Bohnert KA, Gould KL - PLoS Genet. (2012)

Bottom Line: Intriguingly, such cells elongated constitutively at new ends unless cytokinesis was perturbed.We posit that such constraints facilitate invasive fungal growth, as cytokinesis mutants displaying bipolar growth defects formed numerous pseudohyphae.Collectively, these data highlight a role for previous cell cycles in defining a cell's capacity to polarize at specific sites, and they additionally provide insight into how a unicellular yeast can transition into a quasi-multicellular state.

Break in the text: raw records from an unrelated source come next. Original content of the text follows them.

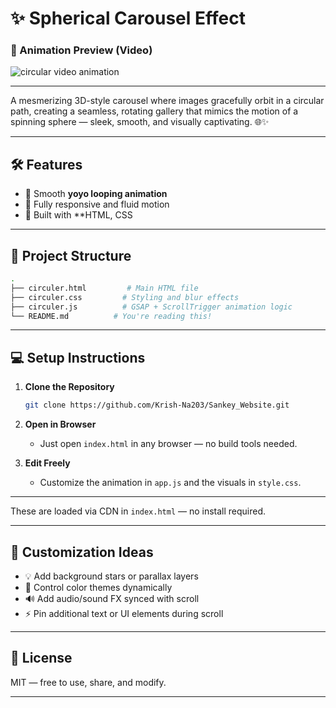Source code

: # ✨ Spherical Carousel Effect 

### 🎥 Animation Preview (Video)
![circular video animation](./spericle_corousal-ezgif.com-video-to-gif-converter.gif) 

---

A mesmerizing 3D-style carousel where images gracefully orbit in a circular path, creating a seamless, rotating gallery that mimics the motion of a spinning sphere — sleek, smooth, and visually captivating. 🌐✨

---

## 🛠️ Features

- 🔁 Smooth **yoyo looping animation**
- 🎯 Fully responsive and fluid motion
- 🔧 Built with **HTML, CSS

---

## 📁 Project Structure

```bash
.
├── circuler.html         # Main HTML file
├── circuler.css         # Styling and blur effects
├── circuler.js          # GSAP + ScrollTrigger animation logic
└── README.md          # You're reading this!
```

---

## 💻 Setup Instructions

1. **Clone the Repository**
   ```bash
   git clone https://github.com/Krish-Na203/Sankey_Website.git
   ```

2. **Open in Browser**
   - Just open `index.html` in any browser — no build tools needed.

3. **Edit Freely**
   - Customize the animation in `app.js` and the visuals in `style.css`.

---

These are loaded via CDN in `index.html` — no install required.

---

## 🧠 Customization Ideas

- 💡 Add background stars or parallax layers
- 🎨 Control color themes dynamically
- 🔊 Add audio/sound FX synced with scroll
- ⚡ Pin additional text or UI elements during scroll

---

## 📜 License

MIT — free to use, share, and modify.

---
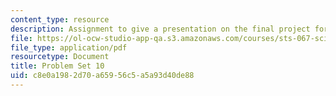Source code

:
 ```yaml
---
content_type: resource
description: Assignment to give a presentation on the final project for the course.
file: https://ol-ocw-studio-app-qa.s3.amazonaws.com/courses/sts-067-scientific-visualization-across-disciplines-a-critical-introduction-spring-2005/c8e0a1982d70a65956c5a5a93d40de88_pset10.pdf
file_type: application/pdf
resourcetype: Document
title: Problem Set 10
uid: c8e0a198-2d70-a659-56c5-a5a93d40de88
---
```

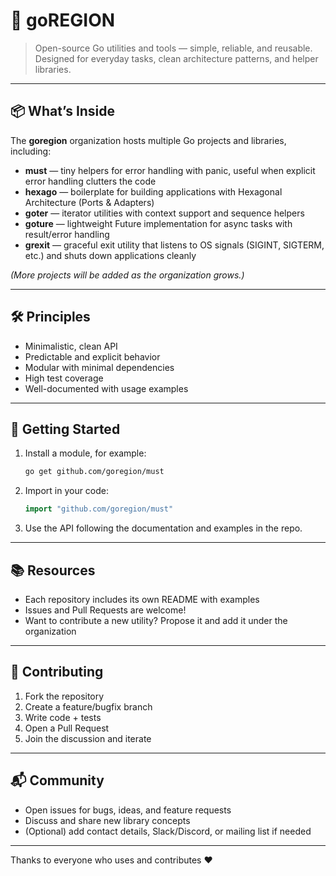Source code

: # 👥 goREGION

> Open-source Go utilities and tools — simple, reliable, and reusable.  
> Designed for everyday tasks, clean architecture patterns, and helper libraries.

---

## 📦 What’s Inside

The **goregion** organization hosts multiple Go projects and libraries, including:

- **must** — tiny helpers for error handling with panic, useful when explicit error handling clutters the code  
- **hexago** — boilerplate for building applications with Hexagonal Architecture (Ports & Adapters)  
- **goter** — iterator utilities with context support and sequence helpers  
- **goture** — lightweight Future implementation for async tasks with result/error handling  
- **grexit** — graceful exit utility that listens to OS signals (SIGINT, SIGTERM, etc.) and shuts down applications cleanly  

*(More projects will be added as the organization grows.)*

---

## 🛠 Principles

- Minimalistic, clean API  
- Predictable and explicit behavior  
- Modular with minimal dependencies  
- High test coverage  
- Well-documented with usage examples  

---

## 🚀 Getting Started

1. Install a module, for example:

    ```bash
    go get github.com/goregion/must
    ```

2. Import in your code:

    ```go
    import "github.com/goregion/must"
    ```

3. Use the API following the documentation and examples in the repo.

---

## 📚 Resources

- Each repository includes its own README with examples  
- Issues and Pull Requests are welcome!  
- Want to contribute a new utility? Propose it and add it under the organization  

---

## 🤝 Contributing

1. Fork the repository  
2. Create a feature/bugfix branch  
3. Write code + tests  
4. Open a Pull Request  
5. Join the discussion and iterate  

---

## 📬 Community

- Open issues for bugs, ideas, and feature requests  
- Discuss and share new library concepts  
- (Optional) add contact details, Slack/Discord, or mailing list if needed  

---

Thanks to everyone who uses and contributes ❤️
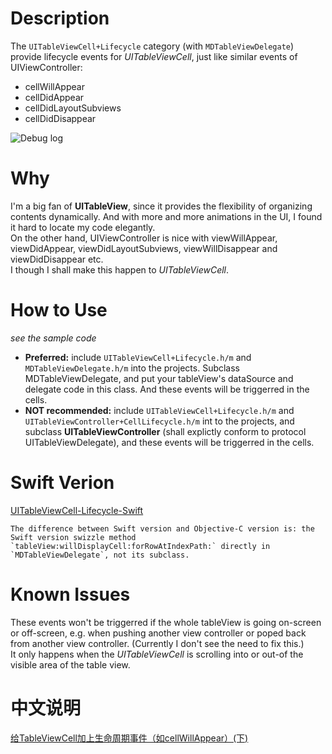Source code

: # Description
The `UITableViewCell+Lifecycle` category (with `MDTableViewDelegate`) provide lifecycle events for *UITableViewCell*, just like similar events of UIViewController:  

* cellWillAppear
* cellDidAppear
* cellDidLayoutSubviews
* cellDidDisappear


![Debug log](https://github.com/madongchunqiu/UITableViewCell-Lifecycle/blob/master/UITableViewCell-Lifecycle.gif)  


# Why
I'm a big fan of **UITableView**, since it provides the flexibility of organizing contents dynamically. And with more and more animations in the UI, I found it hard to locate my code elegantly.  
On the other hand, UIViewController is nice with viewWillAppear, viewDidAppear, viewDidLayoutSubviews, viewWillDisappear and viewDidDisappear etc.   
I though I shall make this happen to *UITableViewCell*.  

# How to Use
*see the sample code*

* **Preferred:** include `UITableViewCell+Lifecycle.h/m` and `MDTableViewDelegate.h/m` into the projects. Subclass MDTableViewDelegate, and put your tableView's dataSource and delegate code in this class. And these events will be triggerred in the cells.  
* **NOT recommended:** include `UITableViewCell+Lifecycle.h/m` and `UITableViewController+CellLifecycle.h/m` int to the projects, and subclass **UITableViewController** (shall explictly conform to protocol UITableViewDelegate), and these events will be triggerred in the cells.  

# Swift Verion
[UITableViewCell-Lifecycle-Swift](https://github.com/madongchunqiu/UITableViewCell-Lifecycle-Swift)
```
The difference between Swift version and Objective-C version is: the Swift version swizzle method `tableView:willDisplayCell:forRowAtIndexPath:` directly in `MDTableViewDelegate`, not its subclass.
```

# Known Issues
These events won't be triggerred if the whole tableView is going on-screen or off-screen, e.g. when pushing another view controller or poped back from another view controller. (Currently I don't see the need to fix this.)  
It only happens when the *UITableViewCell* is scrolling into or out-of the visible area of the table view.

# 中文说明
[给TableViewCell加上生命周期事件（如cellWillAppear）(下)](http://www.jianshu.com/p/64c76a587450)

View Article: PubMed Central - PubMed

Affiliation: Howard Hughes Medical Institute and Department of Cell and Developmental Biology, Vanderbilt University School of Medicine, Nashville, Tennessee, USA.

ABSTRACT
The rod-shaped fission yeast Schizosaccharomyces pombe, which undergoes cycles of monopolar-to-bipolar tip growth, is an attractive organism for studying cell-cycle regulation of polarity establishment. While previous research has described factors mediating this process from interphase cell tips, we found that division site signaling also impacts the re-establishment of bipolar cell growth in the ensuing cell cycle. Complete loss or targeted disruption of the non-essential cytokinesis protein Fic1 at the division site, but not at interphase cell tips, resulted in many cells failing to grow at new ends created by cell division. This appeared due to faulty disassembly and abnormal persistence of the cell division machinery at new ends of fic1Δ cells. Moreover, additional mutants defective in the final stages of cytokinesis exhibited analogous growth polarity defects, supporting that robust completion of cell division contributes to new end-growth competency. To test this model, we genetically manipulated S. pombe cells to undergo new end take-off immediately after cell division. Intriguingly, such cells elongated constitutively at new ends unless cytokinesis was perturbed. Thus, cell division imposes constraints that partially override positive controls on growth. We posit that such constraints facilitate invasive fungal growth, as cytokinesis mutants displaying bipolar growth defects formed numerous pseudohyphae. Collectively, these data highlight a role for previous cell cycles in defining a cell's capacity to polarize at specific sites, and they additionally provide insight into how a unicellular yeast can transition into a quasi-multicellular state.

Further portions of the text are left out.